Right from the outset, it’s clear the Times has no interest in weighing any side of the e-cigarette story, other than the one from the lofty perch it shares with anti-tobacco legislators. Never mind the fact that many of its claims in the article are fallacious and misguiding.

Now, I’m not about to dissect every unfounded claim made by the author (this was already done to near-perfection), but the piece certainly starts off with a slanderous bang – “A dangerous new form of a powerful stimulant is hitting markets nationwide, for sale by the vial, the gallon and even the barrel.”

If this doesn’t set a negative tone, I don’t know what does. While it’s common practice for journalists to open an article with “shocking” content in order to draw in readers, this is typically balanced by fair counterpoint – counterpoint that never appears in Richtel’s rant.

Throughout the piece, Richtel refers to tragic situations of harmful nicotine ingestion brought about by misuse of bottled e-liquid. This is certainly a valid concern that we won’t contest, But it’s one that needed to be countered by similar anecdotes about things such as household cleaning products, alcoholic beverages, traditional tobacco, narcotics, whatever – as long as the parallel is drawn.

The actual tragedy of the situations highlighted in the article stems from the irresponsibility of the adults who were careless when storing or using their e-liquid, not the product itself. If a child was intrigued by the color of Windex and proceeded to drink it, would the Times vilify the household detergent industry for poor regulation?

Doubtful. And yes, this might be an extreme comparison, but it’s based on the same logic as Richtel’s argument, with the same amount of neutrality behind it.

Likewise, see Richtel’s point about toxicologists who “…warn that e-liquids pose a significant risk to public health, particularly to children, who may be drawn to their bright colors and fragrant flavorings like cherry, chocolate and bubble gum.”

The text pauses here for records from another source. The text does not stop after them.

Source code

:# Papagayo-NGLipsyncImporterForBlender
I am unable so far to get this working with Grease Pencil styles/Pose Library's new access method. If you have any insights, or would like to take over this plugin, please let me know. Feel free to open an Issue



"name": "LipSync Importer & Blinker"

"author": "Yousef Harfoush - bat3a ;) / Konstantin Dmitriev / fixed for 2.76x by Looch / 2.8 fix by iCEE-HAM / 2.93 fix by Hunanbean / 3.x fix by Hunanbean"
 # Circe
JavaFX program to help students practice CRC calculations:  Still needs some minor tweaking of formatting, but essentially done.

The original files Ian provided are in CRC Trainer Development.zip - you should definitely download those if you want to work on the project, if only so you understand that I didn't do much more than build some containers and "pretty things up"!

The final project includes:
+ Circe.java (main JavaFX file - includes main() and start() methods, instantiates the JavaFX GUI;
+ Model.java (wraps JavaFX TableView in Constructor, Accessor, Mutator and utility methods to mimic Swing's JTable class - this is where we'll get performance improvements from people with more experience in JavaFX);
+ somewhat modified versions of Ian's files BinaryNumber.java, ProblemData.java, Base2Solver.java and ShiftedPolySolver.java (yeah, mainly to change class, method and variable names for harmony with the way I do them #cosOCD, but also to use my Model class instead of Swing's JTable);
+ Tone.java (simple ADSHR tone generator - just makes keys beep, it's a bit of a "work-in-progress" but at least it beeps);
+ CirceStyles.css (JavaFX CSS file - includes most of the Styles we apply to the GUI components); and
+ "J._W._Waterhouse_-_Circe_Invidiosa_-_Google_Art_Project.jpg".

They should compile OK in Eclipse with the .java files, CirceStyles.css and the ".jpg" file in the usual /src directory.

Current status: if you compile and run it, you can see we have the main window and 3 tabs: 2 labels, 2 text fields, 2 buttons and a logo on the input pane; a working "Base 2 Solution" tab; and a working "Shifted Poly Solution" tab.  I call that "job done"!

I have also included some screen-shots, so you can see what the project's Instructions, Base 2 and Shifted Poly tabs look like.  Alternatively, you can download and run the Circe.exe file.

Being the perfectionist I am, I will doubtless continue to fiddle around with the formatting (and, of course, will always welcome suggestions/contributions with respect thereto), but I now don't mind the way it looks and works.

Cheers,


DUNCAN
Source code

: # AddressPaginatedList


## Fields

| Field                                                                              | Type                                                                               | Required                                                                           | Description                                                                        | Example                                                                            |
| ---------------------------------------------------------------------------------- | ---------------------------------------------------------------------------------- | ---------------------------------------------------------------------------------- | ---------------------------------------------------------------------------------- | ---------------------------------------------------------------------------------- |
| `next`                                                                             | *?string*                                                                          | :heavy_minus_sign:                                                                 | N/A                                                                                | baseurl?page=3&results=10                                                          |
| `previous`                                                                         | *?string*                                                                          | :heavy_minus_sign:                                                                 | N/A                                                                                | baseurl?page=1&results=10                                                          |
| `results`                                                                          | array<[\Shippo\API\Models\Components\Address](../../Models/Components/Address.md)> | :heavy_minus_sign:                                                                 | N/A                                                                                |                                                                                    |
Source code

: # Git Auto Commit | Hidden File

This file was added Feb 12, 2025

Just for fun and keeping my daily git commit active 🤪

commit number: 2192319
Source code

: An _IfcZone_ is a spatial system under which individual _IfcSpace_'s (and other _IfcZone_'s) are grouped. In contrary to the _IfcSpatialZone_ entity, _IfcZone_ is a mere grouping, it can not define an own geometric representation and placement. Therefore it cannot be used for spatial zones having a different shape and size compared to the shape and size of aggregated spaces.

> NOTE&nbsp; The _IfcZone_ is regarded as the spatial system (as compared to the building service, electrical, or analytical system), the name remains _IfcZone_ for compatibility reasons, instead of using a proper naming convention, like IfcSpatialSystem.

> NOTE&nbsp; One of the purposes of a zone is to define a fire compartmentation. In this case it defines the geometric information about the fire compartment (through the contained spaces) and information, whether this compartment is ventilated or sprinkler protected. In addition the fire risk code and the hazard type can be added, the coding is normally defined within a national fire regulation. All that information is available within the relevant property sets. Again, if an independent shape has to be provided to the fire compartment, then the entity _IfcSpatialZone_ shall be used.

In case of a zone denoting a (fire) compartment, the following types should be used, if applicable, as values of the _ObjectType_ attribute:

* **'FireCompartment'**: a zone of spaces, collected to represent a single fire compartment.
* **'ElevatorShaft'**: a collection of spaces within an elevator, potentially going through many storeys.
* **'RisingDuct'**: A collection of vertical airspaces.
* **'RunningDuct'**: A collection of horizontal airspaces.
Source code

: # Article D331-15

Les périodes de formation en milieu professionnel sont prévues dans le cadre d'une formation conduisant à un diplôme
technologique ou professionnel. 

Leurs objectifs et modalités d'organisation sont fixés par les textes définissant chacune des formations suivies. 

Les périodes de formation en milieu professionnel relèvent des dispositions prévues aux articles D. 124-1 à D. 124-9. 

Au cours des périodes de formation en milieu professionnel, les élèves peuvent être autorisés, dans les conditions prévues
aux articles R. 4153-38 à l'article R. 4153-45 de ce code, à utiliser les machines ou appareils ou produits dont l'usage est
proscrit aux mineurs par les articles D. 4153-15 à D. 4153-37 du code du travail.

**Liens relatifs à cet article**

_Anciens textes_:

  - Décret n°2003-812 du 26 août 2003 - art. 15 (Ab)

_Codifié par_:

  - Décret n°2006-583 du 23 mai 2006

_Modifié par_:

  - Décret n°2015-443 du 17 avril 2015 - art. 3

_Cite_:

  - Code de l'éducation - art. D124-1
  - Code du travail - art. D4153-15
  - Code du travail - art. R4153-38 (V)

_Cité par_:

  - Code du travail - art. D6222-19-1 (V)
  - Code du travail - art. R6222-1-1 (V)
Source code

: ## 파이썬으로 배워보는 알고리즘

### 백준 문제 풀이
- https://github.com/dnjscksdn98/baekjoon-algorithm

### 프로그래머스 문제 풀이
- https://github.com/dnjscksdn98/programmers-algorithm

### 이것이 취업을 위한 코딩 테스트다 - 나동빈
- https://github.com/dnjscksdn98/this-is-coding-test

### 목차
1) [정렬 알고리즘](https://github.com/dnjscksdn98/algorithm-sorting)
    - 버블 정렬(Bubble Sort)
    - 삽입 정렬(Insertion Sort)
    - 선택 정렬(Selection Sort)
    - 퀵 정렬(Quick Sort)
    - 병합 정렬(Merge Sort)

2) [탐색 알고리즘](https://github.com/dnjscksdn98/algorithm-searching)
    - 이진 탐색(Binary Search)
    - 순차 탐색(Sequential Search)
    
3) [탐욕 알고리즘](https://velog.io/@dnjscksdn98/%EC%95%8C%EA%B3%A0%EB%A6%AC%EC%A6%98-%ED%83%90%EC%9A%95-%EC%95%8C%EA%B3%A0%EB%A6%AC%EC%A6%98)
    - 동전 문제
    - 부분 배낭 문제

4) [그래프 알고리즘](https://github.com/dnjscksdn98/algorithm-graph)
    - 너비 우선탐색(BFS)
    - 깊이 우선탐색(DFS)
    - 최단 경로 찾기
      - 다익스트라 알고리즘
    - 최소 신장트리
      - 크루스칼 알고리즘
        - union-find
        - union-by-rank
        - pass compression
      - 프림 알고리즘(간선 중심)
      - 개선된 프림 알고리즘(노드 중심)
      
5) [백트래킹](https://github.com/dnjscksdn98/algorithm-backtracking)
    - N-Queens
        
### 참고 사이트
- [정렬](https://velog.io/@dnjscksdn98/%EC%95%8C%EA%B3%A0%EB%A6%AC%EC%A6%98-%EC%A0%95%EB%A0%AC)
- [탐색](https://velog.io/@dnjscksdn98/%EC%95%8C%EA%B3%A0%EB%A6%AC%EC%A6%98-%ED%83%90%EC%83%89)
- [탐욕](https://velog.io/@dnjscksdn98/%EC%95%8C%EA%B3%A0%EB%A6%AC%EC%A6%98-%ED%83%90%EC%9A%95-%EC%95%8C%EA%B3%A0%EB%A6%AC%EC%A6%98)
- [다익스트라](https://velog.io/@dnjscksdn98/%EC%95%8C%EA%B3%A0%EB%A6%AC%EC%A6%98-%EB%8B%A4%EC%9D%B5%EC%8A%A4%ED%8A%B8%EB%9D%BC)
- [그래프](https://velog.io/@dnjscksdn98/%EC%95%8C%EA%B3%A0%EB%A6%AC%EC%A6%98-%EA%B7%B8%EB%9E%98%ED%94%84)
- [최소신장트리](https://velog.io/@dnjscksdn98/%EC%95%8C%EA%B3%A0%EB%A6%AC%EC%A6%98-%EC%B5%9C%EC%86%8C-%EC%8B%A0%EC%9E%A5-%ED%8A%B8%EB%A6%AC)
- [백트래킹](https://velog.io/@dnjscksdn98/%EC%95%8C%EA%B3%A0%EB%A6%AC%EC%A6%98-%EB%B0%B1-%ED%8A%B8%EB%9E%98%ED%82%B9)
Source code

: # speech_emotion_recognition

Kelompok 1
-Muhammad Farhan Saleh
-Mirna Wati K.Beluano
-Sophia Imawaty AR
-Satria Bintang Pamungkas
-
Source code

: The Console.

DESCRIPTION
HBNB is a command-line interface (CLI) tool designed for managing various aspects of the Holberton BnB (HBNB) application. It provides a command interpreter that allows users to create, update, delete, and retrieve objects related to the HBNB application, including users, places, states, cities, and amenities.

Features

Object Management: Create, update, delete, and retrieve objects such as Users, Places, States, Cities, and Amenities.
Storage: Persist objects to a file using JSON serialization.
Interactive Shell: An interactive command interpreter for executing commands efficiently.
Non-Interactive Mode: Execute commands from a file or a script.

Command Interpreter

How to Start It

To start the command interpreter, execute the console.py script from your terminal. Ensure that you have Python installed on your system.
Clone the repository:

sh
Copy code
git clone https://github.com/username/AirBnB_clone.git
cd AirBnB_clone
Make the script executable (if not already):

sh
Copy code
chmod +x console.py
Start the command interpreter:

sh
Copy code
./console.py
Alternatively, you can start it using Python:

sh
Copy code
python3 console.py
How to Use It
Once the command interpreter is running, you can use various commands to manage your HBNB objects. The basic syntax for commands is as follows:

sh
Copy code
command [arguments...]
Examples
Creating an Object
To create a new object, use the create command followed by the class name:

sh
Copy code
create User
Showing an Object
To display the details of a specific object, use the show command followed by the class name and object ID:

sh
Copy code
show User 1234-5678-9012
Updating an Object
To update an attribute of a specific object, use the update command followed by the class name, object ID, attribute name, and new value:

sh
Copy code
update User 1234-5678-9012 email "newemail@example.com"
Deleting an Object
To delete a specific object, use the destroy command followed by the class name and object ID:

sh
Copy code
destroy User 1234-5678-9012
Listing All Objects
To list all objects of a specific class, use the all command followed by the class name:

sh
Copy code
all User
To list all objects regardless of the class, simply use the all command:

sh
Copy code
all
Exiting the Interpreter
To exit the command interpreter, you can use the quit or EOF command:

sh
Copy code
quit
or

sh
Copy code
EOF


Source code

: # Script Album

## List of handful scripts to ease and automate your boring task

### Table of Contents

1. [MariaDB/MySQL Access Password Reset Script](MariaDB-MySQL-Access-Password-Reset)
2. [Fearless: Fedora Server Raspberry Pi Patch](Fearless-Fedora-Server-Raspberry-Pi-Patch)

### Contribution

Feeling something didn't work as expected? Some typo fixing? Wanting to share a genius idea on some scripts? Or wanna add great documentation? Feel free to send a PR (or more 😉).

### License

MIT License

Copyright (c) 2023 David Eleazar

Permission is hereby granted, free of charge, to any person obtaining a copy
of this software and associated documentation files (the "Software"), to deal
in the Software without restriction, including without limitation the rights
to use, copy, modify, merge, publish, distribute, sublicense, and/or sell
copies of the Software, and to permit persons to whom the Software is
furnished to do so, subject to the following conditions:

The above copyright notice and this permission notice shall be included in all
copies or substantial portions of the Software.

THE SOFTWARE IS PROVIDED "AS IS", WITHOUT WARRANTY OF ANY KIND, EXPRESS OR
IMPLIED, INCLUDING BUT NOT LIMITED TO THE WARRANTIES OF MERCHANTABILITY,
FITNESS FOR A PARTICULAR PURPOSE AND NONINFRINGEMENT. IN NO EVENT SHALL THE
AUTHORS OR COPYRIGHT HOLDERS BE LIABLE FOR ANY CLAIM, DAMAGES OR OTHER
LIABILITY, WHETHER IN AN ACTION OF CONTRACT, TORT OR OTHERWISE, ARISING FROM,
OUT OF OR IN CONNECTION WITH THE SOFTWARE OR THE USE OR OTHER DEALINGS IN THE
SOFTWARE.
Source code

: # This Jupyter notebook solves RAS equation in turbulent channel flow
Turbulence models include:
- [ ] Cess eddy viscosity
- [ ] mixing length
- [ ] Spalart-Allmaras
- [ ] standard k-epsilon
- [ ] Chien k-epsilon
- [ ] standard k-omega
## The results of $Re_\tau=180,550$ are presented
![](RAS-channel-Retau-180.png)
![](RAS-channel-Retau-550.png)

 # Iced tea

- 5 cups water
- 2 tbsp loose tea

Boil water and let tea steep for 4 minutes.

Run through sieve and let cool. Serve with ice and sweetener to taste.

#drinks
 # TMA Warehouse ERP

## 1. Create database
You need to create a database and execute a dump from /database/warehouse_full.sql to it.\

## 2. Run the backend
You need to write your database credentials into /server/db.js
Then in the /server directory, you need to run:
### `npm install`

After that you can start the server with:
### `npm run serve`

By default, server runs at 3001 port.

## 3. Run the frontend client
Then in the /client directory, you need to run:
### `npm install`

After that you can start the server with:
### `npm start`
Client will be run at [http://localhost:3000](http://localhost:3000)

If the Times wants to take the e-cigarette industry to task for such flavors (which, incidentally, are enjoyed by adults as much as children), then – to maintain journalistic integrity – it should speak similarly toward producers of alcoholic beverages, miniature cigars, hookah bars, and the like.

(Heck, why stop there? Big League Chew is a bubble gum designed to mimic the appearance and use of smokeless tobacco. Where are those statistics?)

As e-cigarette users, we know nicotine is dangerous if ingested. We know it shouldn’t touch the skin for extended periods. And, we know it should be treated as the chemical it is. Which is why the majority of e-cigarette users safely store their products the same way they store household cleaners, motor oil, lawn fertilizer, insect sprays, or any other product we shouldn’t consume like food.

(I would go out on a limb and venture to say there are likely more poison control emergency calls for insecticide and bathroom cleaner ingestion than there are for e-liquid exposure.)

In the end, e-cigarette responsibility is no different than that of any other adult practice. Locking the liquor cabinet, keeping toxic products out of reach, using care when handling chemical substances – responsible adults do these things to protect themselves and their families.

Responsible adults also use e-cigarettes.

If the Times was truly intent on creating a level playing field – as it has for so many years – it would consider drawing attention to the positives of e-cigarettes, and how they benefit former smokers. It would laud companies like White Cloud, which go above and beyond standard marketing and age-restriction practices to ensure its products never reach the hands of children. It would illustrate the best methods for e-cigarette purchase, safety and usage.

And it would highlight the myriad cases in which mature, responsible individuals practiced e-cigarette use safely and responsibly.

Only then would this article truly be worthy of The New York Times.